Cela a permis aux décisions et aux lois d'être comprises dans tout l'empire, et de faciliter la diffusion des informations.
Même après la chute de la dynastie Qin, 15 ans après sa création, le principe d'une écriture unique ne fut jamais remis en question. La standardisation du système d'écriture chinois a eu un effet unificateur sur la culture chinoise pendant des milliers d'années.
La création des caractères chinois tels qu'on les connaît aujourd'hui
À partir de la dynastie Han (206 avant JC – 220 après JC), il était devenu nécessaire d'écrire plus rapidement, afin de tenir les registres de façon plus efficace. L'écriture des scribes (隶书, lìshū) avec sa silhouette plus trapue, atteint ainsi son apogée durant cette période en devenant le style adopté pour tous les documents officiels.
Sur les caractères tracés au pinceau et les formes rondes laissent place à des formes rectangulaires, les courbes deviennent des lignes qui se brisent à angle droit, devenant des caractéristiques distinctes de l'écriture des scribes.

Ce style d'écriture symbolise un tournant dans l'histoire de l'évolution des caractères chinois, qui entrent ainsi dans une ère de développement moderne. C'est en référence à cette époque qu'en chinois, les caractères sont appelés 汉字(hànzì), littéralement « caractères des Hans ».
L'écriture a pris en nouveau tournant avec l'invention du papier, en 105 avant notre ère. Moins cher que la soie, plus léger et plus pratique que le bambou, il a été une révolution dans la façon dont les gens enseignent et apprennent.
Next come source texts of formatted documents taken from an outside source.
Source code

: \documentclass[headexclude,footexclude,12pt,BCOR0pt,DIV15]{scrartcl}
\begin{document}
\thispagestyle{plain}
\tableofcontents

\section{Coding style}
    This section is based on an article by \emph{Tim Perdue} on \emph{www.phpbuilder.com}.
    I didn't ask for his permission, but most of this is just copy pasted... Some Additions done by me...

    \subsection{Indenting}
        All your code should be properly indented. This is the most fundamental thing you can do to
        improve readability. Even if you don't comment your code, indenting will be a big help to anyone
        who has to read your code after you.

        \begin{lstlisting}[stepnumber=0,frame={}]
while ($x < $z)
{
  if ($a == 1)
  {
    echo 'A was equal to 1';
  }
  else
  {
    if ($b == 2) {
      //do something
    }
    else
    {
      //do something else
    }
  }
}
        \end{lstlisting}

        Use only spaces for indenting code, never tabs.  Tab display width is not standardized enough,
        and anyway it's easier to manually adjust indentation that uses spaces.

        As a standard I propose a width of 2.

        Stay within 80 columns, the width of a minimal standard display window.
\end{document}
La papier a également favorisé et accéléré les progrès culturels ainsi que de la littérature.
Contrairement à certaines idées reçues, plusieurs styles d'écriture cohabitaient durant la dynastie Han, et de nouveaux ont fait leur apparition, tels que l'écriture cursive (草书, cǎoshū) et l'écriture semi-cursive (行书, xíngshū), toutes les deux étaient utilisées pour écrire rapidement les caractères chinois. Si ces styles devenaient toutefois rapidement illisibles.
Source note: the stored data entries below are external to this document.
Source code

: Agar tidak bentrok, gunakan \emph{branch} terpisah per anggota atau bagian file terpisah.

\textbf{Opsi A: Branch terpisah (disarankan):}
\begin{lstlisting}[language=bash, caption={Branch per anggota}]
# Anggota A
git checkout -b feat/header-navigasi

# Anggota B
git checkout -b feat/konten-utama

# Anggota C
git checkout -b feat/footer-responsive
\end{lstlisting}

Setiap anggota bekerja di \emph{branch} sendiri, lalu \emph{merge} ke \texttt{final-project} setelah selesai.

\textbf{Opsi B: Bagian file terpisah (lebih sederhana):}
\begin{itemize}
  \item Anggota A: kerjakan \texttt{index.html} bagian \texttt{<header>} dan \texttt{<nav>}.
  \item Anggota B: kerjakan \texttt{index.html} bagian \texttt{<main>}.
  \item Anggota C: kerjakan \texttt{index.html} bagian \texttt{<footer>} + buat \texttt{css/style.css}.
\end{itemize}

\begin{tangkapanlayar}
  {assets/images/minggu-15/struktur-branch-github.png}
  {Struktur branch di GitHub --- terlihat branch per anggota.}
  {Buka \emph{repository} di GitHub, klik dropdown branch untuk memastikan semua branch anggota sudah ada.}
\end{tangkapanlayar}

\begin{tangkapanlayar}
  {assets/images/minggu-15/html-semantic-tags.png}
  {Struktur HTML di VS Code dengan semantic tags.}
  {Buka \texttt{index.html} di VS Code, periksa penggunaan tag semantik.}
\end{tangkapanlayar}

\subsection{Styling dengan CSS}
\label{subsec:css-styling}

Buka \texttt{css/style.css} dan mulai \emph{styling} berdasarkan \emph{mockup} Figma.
L'écriture des scribes était, quant à elle jugée, trop délicate à tracer, avec ses nombreux traits courbes. À la fin de la dynastie Han, l'écriture dite « régulière » (楷书, kǎishū) est élaborée, et elle devenue le style d'écriture chinoise moderne dominant, surtout avec les débuts de l'imprimerie au 9e siècle, sous la dynastie Tang (618 - 907 ).
C'est avec le style régulier que les caractères chinois perdent la forme légèrement aplatie du style lishu pour s'inscrire dans un carré parfait.
Les styles cursifs ont continué leur évolution, devenant de plus en plus artistiques. Écrits sans que le pinceau ne se soulève du papier, les caractères tout en rondeur se fondent souvent les uns dans les autres. En raison de la simplification drastique, cette écriture n'est pas considérée comme particulièrement lisible, mais elle a été le choix de nombreux maîtres calligraphes pour démontrer leur personnalité.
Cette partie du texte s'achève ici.